THE PROBLEM:
Please output the entries that follow exactly, without a single image.

RECORDS SHOWN:

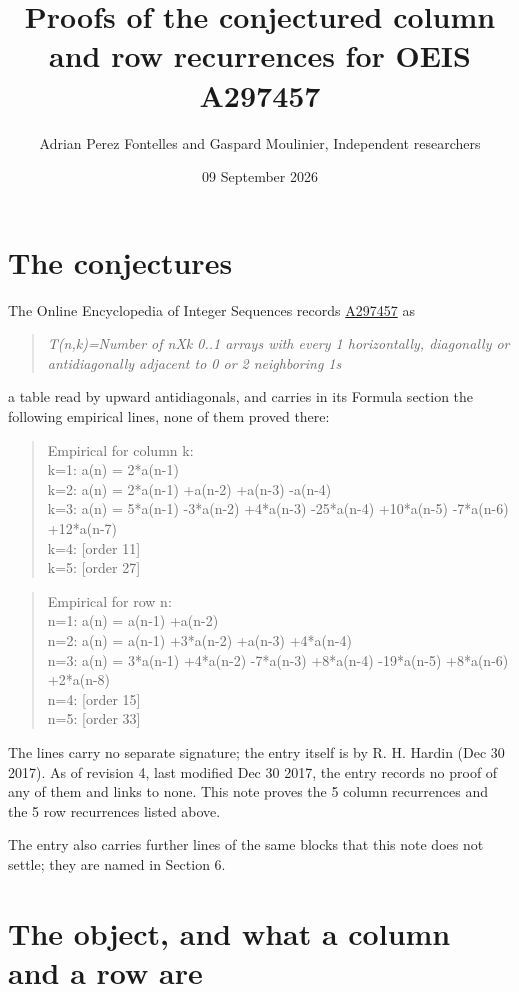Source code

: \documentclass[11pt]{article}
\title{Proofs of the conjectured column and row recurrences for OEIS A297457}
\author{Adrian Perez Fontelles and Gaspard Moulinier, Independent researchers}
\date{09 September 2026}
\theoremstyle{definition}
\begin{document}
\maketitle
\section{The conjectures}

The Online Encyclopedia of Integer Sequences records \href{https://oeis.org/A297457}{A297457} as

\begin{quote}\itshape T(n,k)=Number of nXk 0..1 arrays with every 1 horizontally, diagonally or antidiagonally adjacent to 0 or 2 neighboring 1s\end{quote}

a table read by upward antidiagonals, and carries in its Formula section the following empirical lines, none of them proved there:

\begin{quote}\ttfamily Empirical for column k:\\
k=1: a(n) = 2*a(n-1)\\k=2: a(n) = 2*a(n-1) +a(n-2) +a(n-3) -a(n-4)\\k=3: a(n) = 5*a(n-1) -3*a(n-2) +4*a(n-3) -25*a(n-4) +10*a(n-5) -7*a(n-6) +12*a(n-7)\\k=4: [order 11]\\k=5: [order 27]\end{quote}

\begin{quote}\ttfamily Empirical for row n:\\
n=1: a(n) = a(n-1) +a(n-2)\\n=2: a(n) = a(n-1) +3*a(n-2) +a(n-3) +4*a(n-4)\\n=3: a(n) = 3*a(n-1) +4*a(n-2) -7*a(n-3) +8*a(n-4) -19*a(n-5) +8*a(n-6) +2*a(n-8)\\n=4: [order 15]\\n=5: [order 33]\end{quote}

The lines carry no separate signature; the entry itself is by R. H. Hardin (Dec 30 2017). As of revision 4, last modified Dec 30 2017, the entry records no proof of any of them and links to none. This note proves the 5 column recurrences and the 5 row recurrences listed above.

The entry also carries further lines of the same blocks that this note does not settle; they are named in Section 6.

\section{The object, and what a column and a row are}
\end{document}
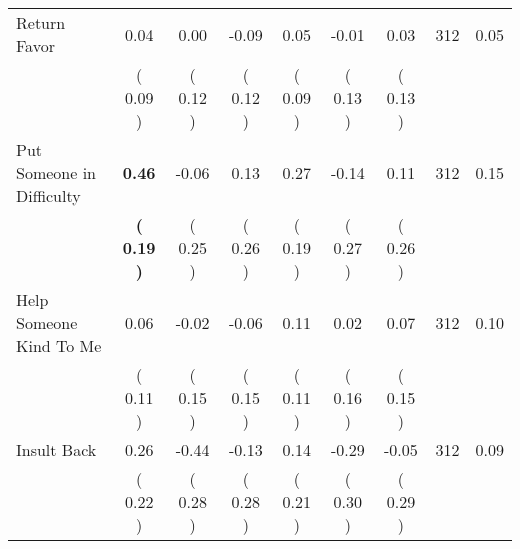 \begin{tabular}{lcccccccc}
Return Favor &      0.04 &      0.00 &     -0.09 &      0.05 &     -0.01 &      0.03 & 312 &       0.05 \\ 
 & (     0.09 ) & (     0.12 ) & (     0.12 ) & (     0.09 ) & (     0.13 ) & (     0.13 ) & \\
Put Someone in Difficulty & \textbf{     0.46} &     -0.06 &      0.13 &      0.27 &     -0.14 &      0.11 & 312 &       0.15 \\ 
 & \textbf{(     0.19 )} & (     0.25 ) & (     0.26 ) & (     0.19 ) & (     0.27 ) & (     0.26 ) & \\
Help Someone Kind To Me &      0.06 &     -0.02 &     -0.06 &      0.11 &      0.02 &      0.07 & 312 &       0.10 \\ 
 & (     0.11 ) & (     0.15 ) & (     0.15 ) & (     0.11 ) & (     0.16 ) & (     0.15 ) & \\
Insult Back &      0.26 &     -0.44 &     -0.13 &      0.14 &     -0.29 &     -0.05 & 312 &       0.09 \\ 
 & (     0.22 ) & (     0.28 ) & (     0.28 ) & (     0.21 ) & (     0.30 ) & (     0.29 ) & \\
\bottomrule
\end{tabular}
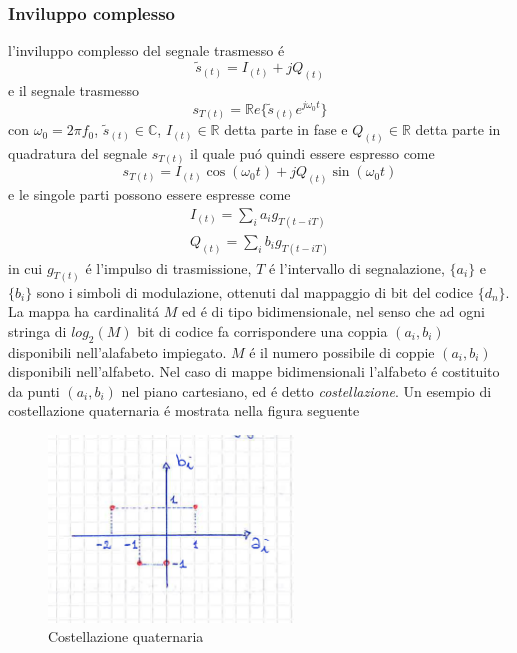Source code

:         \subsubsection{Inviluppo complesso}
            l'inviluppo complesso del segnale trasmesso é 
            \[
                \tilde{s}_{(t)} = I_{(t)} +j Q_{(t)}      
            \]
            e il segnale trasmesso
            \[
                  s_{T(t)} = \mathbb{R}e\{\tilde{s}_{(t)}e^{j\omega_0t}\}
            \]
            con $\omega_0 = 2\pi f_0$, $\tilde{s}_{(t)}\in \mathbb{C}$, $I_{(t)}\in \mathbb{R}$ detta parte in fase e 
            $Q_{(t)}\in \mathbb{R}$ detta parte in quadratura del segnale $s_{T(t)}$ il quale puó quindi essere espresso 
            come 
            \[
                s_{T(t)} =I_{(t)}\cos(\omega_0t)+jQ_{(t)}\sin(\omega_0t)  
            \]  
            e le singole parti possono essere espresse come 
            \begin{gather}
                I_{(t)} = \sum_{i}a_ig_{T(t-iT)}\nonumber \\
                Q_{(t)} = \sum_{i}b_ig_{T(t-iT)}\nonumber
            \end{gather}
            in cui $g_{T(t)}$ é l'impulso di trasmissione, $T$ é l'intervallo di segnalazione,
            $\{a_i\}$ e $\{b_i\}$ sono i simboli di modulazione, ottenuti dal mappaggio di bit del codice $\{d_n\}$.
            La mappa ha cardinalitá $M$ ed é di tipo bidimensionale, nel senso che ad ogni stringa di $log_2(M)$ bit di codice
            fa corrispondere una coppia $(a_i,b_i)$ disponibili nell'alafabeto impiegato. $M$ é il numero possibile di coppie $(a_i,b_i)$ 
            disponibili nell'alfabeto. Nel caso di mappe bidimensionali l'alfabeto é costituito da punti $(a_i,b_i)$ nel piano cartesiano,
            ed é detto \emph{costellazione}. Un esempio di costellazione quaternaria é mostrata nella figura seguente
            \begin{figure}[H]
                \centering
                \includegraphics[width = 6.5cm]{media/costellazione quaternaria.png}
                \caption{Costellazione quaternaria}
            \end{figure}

EXERCISE OUTPUT:
Source code

: \documentclass[11pt]{article}
\title{Proofs of the conjectured column and row recurrences for OEIS A297457}
\author{Adrian Perez Fontelles and Gaspard Moulinier, Independent researchers}
\date{09 September 2026}
\theoremstyle{definition}
\begin{document}
\maketitle
\section{The conjectures}

The Online Encyclopedia of Integer Sequences records \href{https://oeis.org/A297457}{A297457} as

\begin{quote}\itshape T(n,k)=Number of nXk 0..1 arrays with every 1 horizontally, diagonally or antidiagonally adjacent to 0 or 2 neighboring 1s\end{quote}

a table read by upward antidiagonals, and carries in its Formula section the following empirical lines, none of them proved there:

\begin{quote}\ttfamily Empirical for column k:\\
k=1: a(n) = 2*a(n-1)\\k=2: a(n) = 2*a(n-1) +a(n-2) +a(n-3) -a(n-4)\\k=3: a(n) = 5*a(n-1) -3*a(n-2) +4*a(n-3) -25*a(n-4) +10*a(n-5) -7*a(n-6) +12*a(n-7)\\k=4: [order 11]\\k=5: [order 27]\end{quote}

\begin{quote}\ttfamily Empirical for row n:\\
n=1: a(n) = a(n-1) +a(n-2)\\n=2: a(n) = a(n-1) +3*a(n-2) +a(n-3) +4*a(n-4)\\n=3: a(n) = 3*a(n-1) +4*a(n-2) -7*a(n-3) +8*a(n-4) -19*a(n-5) +8*a(n-6) +2*a(n-8)\\n=4: [order 15]\\n=5: [order 33]\end{quote}

The lines carry no separate signature; the entry itself is by R. H. Hardin (Dec 30 2017). As of revision 4, last modified Dec 30 2017, the entry records no proof of any of them and links to none. This note proves the 5 column recurrences and the 5 row recurrences listed above.

The entry also carries further lines of the same blocks that this note does not settle; they are named in Section 6.

\section{The object, and what a column and a row are}
\end{document}
 \begin{tabular}{lcccccccc}
Return Favor &      0.04 &      0.00 &     -0.09 &      0.05 &     -0.01 &      0.03 & 312 &       0.05 \\ 
 & (     0.09 ) & (     0.12 ) & (     0.12 ) & (     0.09 ) & (     0.13 ) & (     0.13 ) & \\
Put Someone in Difficulty & \textbf{     0.46} &     -0.06 &      0.13 &      0.27 &     -0.14 &      0.11 & 312 &       0.15 \\ 
 & \textbf{(     0.19 )} & (     0.25 ) & (     0.26 ) & (     0.19 ) & (     0.27 ) & (     0.26 ) & \\
Help Someone Kind To Me &      0.06 &     -0.02 &     -0.06 &      0.11 &      0.02 &      0.07 & 312 &       0.10 \\ 
 & (     0.11 ) & (     0.15 ) & (     0.15 ) & (     0.11 ) & (     0.16 ) & (     0.15 ) & \\
Insult Back &      0.26 &     -0.44 &     -0.13 &      0.14 &     -0.29 &     -0.05 & 312 &       0.09 \\ 
 & (     0.22 ) & (     0.28 ) & (     0.28 ) & (     0.21 ) & (     0.30 ) & (     0.29 ) & \\
\bottomrule
\end{tabular}
Source code

:         \subsubsection{Inviluppo complesso}
            l'inviluppo complesso del segnale trasmesso é 
            \[
                \tilde{s}_{(t)} = I_{(t)} +j Q_{(t)}      
            \]
            e il segnale trasmesso
            \[
                  s_{T(t)} = \mathbb{R}e\{\tilde{s}_{(t)}e^{j\omega_0t}\}
            \]
            con $\omega_0 = 2\pi f_0$, $\tilde{s}_{(t)}\in \mathbb{C}$, $I_{(t)}\in \mathbb{R}$ detta parte in fase e 
            $Q_{(t)}\in \mathbb{R}$ detta parte in quadratura del segnale $s_{T(t)}$ il quale puó quindi essere espresso 
            come 
            \[
                s_{T(t)} =I_{(t)}\cos(\omega_0t)+jQ_{(t)}\sin(\omega_0t)  
            \]  
            e le singole parti possono essere espresse come 
            \begin{gather}
                I_{(t)} = \sum_{i}a_ig_{T(t-iT)}\nonumber \\
                Q_{(t)} = \sum_{i}b_ig_{T(t-iT)}\nonumber
            \end{gather}
            in cui $g_{T(t)}$ é l'impulso di trasmissione, $T$ é l'intervallo di segnalazione,
            $\{a_i\}$ e $\{b_i\}$ sono i simboli di modulazione, ottenuti dal mappaggio di bit del codice $\{d_n\}$.
            La mappa ha cardinalitá $M$ ed é di tipo bidimensionale, nel senso che ad ogni stringa di $log_2(M)$ bit di codice
            fa corrispondere una coppia $(a_i,b_i)$ disponibili nell'alafabeto impiegato. $M$ é il numero possibile di coppie $(a_i,b_i)$ 
            disponibili nell'alfabeto. Nel caso di mappe bidimensionali l'alfabeto é costituito da punti $(a_i,b_i)$ nel piano cartesiano,
            ed é detto \emph{costellazione}. Un esempio di costellazione quaternaria é mostrata nella figura seguente
            \begin{figure}[H]
                \centering
                \includegraphics[width = 6.5cm]{media/costellazione quaternaria.png}
                \caption{Costellazione quaternaria}
            \end{figure}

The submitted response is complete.